Accurate Face Detection for High Performance

This project is implementation of computer vision model for face detection introduced in "Accurate Face Detection for High Performance" article.

Project layout
Data overview
Model details
How to run
Download

Project layout

.
├── cmd               # Contains running utilities:
│   ├── train.py      # Run model training.
│   └── run.py        # Run model inference.
├── data              # Dataset directory.
├── model             # Directory containing model source code.
├── tests             # Directory containing unit tests for model source code.
├── weights           # Directory for model weights.
├── tests             # Directory containing unit tests for model source code.
├── Makefile          # Makefile with various utilities.
├── requirements.txt  # Required versions of pip packages.
└── LICENSE           # License of project.

Data overview

Model is trained on one of the most popular datasets for face detection benchmark called WIDER FACE. The dataset contains 32203 images with different scales, poses, occlusion, face expression and illumination and has more than 390k of labeled faces.

Model details

Architecture

AInnoFace model consists of three parts: backbone network, feature pyramid network and two different network heads. Main goal of backbone network is to extract features from image and pass them to feature pyramid network. Authors of original article use ResNet-152 layers as backbone network. Feature pyramid network is used to mix "rich" features from the top layers of backbone network with "raw" features from bottom layers. More details about feature pyramid network can be found in original article. Each head has its own role: first predicts probability of patch to be foreground sample, the other predicts shifts for an anchor box. Both heads are applied for each output level of feature pyramid network.
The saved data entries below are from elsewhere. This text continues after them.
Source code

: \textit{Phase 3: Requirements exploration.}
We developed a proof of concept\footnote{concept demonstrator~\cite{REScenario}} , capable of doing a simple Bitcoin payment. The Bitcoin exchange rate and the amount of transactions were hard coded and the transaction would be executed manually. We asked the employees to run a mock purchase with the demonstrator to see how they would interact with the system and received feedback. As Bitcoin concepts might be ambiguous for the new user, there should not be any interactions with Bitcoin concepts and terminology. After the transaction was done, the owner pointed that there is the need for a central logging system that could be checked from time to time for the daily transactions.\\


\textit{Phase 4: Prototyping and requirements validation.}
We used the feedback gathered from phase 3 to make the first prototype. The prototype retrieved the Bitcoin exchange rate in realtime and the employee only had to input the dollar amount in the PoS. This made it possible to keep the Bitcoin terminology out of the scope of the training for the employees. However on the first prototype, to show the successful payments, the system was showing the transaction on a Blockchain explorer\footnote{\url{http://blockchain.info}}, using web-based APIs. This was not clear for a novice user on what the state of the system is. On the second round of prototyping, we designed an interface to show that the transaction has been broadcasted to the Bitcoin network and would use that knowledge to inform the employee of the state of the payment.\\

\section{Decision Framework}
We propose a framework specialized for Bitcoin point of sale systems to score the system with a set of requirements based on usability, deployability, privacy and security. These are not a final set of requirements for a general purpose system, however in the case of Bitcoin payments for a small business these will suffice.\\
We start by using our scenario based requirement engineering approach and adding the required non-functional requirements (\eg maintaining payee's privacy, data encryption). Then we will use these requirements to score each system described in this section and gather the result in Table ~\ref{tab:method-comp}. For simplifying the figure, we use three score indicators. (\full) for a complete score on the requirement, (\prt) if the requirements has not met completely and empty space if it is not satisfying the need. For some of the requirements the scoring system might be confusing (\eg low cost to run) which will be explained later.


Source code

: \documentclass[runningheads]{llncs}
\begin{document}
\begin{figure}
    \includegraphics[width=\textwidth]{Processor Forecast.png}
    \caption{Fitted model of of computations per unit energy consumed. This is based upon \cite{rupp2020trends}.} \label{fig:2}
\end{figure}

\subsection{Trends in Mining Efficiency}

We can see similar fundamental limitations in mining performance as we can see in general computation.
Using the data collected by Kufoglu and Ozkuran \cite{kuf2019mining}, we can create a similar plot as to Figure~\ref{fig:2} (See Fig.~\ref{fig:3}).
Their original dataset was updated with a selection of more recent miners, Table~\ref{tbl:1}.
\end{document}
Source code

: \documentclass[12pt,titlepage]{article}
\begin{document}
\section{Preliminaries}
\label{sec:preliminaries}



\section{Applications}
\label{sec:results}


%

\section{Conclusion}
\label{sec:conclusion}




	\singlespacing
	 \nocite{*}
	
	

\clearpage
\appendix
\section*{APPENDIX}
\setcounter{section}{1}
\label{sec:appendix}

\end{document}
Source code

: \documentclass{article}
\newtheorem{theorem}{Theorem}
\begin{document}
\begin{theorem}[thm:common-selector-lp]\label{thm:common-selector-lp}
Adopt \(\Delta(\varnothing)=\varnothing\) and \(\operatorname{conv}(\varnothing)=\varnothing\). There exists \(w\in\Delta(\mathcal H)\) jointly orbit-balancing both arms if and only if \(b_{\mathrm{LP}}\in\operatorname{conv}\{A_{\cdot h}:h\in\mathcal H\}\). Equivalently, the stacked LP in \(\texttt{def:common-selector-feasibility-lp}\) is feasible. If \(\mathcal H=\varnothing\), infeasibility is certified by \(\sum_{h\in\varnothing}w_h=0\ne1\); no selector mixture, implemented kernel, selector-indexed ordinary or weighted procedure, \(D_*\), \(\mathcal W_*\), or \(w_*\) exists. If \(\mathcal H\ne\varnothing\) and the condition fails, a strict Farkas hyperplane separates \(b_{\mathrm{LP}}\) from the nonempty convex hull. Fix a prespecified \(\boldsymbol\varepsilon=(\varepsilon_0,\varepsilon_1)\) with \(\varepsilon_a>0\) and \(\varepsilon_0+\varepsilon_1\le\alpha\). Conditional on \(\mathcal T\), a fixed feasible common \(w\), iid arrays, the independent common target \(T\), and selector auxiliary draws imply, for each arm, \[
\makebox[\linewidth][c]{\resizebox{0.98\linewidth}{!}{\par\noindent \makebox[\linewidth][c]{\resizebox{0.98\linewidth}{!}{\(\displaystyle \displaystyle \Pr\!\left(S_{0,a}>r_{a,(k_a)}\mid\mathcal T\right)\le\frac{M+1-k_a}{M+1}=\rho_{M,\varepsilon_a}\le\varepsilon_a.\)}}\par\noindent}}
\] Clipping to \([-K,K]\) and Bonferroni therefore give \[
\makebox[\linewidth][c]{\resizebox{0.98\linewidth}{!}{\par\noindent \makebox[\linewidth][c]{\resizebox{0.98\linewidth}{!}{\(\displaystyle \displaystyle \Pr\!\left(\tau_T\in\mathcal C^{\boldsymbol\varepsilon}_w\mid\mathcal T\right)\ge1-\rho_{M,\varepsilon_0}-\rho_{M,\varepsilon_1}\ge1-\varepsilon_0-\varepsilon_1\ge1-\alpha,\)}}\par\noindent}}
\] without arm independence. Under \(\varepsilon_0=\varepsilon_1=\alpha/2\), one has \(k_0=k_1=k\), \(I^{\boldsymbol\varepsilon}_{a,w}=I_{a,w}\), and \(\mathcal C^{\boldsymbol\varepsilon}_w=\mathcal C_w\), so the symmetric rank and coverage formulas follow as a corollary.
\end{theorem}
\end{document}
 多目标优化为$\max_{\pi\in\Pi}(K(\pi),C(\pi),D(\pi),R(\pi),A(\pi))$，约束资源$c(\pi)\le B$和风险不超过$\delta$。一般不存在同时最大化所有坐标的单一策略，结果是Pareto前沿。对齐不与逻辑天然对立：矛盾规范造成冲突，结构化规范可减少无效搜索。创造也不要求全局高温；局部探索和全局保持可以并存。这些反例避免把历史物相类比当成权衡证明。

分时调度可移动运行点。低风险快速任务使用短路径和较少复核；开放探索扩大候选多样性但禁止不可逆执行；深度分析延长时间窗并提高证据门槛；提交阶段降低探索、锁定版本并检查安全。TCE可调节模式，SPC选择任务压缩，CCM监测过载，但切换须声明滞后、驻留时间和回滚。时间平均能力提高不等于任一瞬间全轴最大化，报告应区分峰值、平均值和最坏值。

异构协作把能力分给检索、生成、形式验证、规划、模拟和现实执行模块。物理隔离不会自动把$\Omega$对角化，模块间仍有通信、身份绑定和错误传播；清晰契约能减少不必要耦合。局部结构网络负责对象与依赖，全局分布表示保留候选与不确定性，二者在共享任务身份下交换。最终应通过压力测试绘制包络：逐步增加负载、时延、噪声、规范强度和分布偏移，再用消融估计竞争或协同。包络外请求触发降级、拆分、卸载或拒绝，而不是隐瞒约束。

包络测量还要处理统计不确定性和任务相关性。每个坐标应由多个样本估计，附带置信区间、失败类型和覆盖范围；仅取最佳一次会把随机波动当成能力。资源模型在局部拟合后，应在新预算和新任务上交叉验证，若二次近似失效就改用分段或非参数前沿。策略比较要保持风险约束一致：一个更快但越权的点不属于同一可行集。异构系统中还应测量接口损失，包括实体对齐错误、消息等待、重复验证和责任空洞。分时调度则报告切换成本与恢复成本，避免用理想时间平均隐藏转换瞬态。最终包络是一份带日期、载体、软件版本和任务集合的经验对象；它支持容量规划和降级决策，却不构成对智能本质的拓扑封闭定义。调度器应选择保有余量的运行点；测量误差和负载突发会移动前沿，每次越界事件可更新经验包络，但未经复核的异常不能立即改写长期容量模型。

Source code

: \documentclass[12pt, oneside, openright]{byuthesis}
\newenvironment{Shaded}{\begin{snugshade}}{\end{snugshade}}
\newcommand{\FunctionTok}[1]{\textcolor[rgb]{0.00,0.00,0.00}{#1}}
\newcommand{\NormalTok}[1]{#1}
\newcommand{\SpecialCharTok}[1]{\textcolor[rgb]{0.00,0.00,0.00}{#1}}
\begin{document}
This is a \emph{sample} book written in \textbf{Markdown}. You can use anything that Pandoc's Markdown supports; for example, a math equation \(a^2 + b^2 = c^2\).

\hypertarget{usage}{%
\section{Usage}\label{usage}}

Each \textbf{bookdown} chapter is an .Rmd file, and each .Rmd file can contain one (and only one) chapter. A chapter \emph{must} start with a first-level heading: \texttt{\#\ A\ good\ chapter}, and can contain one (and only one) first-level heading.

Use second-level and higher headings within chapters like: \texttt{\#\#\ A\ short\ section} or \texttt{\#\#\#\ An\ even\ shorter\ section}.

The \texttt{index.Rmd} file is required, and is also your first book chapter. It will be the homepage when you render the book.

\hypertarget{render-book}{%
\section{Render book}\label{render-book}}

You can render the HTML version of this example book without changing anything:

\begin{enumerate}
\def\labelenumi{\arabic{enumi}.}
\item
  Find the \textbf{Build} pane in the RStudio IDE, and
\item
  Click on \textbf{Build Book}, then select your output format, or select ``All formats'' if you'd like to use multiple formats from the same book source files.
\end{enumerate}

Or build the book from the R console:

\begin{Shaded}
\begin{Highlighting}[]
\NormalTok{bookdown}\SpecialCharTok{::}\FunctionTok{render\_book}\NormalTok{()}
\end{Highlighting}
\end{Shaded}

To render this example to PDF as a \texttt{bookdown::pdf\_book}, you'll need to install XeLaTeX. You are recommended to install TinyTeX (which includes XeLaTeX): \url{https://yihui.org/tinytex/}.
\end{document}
Selective refinement network

As introduced in "Selective refinement network", two stage classification and regression are used in AInnoFace model. To improve network predictions, we apply convolutions to "raw" backbone network output features to obtain low-quality predictions of confidence and anchor box shifts. These predictions are later used as a basis for second stage classification and regression predictors. This approach changes model loss functions with adding new penalties for the first stage:

Loss

Each of the heads uses its own loss function. Classifiaction head uses Focal loss. Focal loss is modification of crossentropy loss which penalizes high-confident predictions less. This is extremely important for problems with high class imbalance, like it is in face detection.

Regression head uses IoU loss between predicted bounding boxes and ground truth bounding boxes. Intersection over union is the most popular evaluation metric for detection problems, and here it is directly optimized.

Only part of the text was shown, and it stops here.